KEY POINTS:
Fund manager and insurer Tower had an improved start to the year despite the slowing economy, and while offering a healthy interest rate on its latest bonds has benefited from recent reductions in interest rates.
Tower, whose share price has dived 23 per cent in the last year mirroring the sharemarket performance, did not give details, but chairman Tony Gibbs told shareholders that first quarter results were tracking ahead of the same period last year.
As a result of recent reductions in interest rates, Tower had benefited from an upward revaluation in policyholder liabilities, he said.
The company's five-year $100 million bond offer, with a fixed rate of 8.5 per cent per annum paid quarterly, was proceeding well with $80 million taken up so far since opening yesterday.
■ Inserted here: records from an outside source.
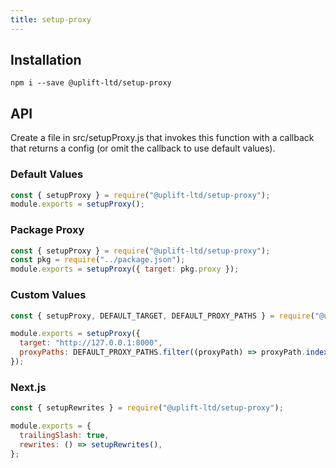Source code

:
 ```yaml
---
title: setup-proxy
---
```


## Installation

    npm i --save @uplift-ltd/setup-proxy

## API

Create a file in src/setupProxy.js that invokes this function with a callback that returns a config
(or omit the callback to use default values).

### Default Values

```js
const { setupProxy } = require("@uplift-ltd/setup-proxy");
module.exports = setupProxy();
```

### Package Proxy

```js
const { setupProxy } = require("@uplift-ltd/setup-proxy");
const pkg = require("../package.json");
module.exports = setupProxy({ target: pkg.proxy });
```

### Custom Values

```js
const { setupProxy, DEFAULT_TARGET, DEFAULT_PROXY_PATHS } = require("@uplift-ltd/setup-proxy");

module.exports = setupProxy({
  target: "http://127.0.0.1:8000",
  proxyPaths: DEFAULT_PROXY_PATHS.filter((proxyPath) => proxyPath.indexOf("logout") !== -1),
});
```

### Next.js

```js
const { setupRewrites } = require("@uplift-ltd/setup-proxy");

module.exports = {
  trailingSlash: true,
  rewrites: () => setupRewrites(),
};
```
Tower would use the proceeds to repay existing bank debt maturing in November, and to add to working capital.
New Zealand's number two health insurer and third-largest fund manager planned to develop its product range, increase market share and improve its operations ahead of an expected market recovery.
"And it is likely that there will be opportunities in the future for Tower to grow into a more significant player in the New Zealand market," Mr Gibbs said.
Tower's general insurance and health & life insurance businesses were growing in terms of policyholder numbers and revenue, but the investments business had been hurt by the loss of some mandates and by the investments market, chief executive Rob Flannagan told the annual meeting.
"However we are stable and profitable, which, in this market, can be regarded as a success."
The Pacific Island businesses continued to perform well.
Tower shares were up 3c at $1.53 in early afternoon trading.